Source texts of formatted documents
········

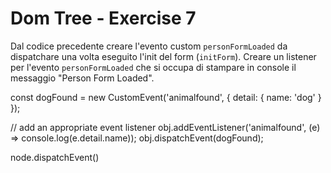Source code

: # Dom Tree - Exercise 7
Dal codice precedente creare l'evento custom `personFormLoaded` da dispatchare una volta eseguito l'init del form (`initForm`).
Creare un listener per l'evento `personFormLoaded` che si occupa di stampare in console il messaggio "Person Form Loaded".

const dogFound = new CustomEvent('animalfound', {
  detail: {
    name: 'dog'
  }
});

// add an appropriate event listener
obj.addEventListener('animalfound', (e) => console.log(e.detail.name));
obj.dispatchEvent(dogFound);

node.dispatchEvent()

········

**AIM OF THE EXERCISE**
Copy, without any change, the lines above from the one containing "appropriate event listener" to the end, both ends included. Add nothing else.

**OUTPUT OF THE TASK**
// add an appropriate event listener
obj.addEventListener('animalfound', (e) => console.log(e.detail.name));
obj.dispatchEvent(dogFound);

node.dispatchEvent()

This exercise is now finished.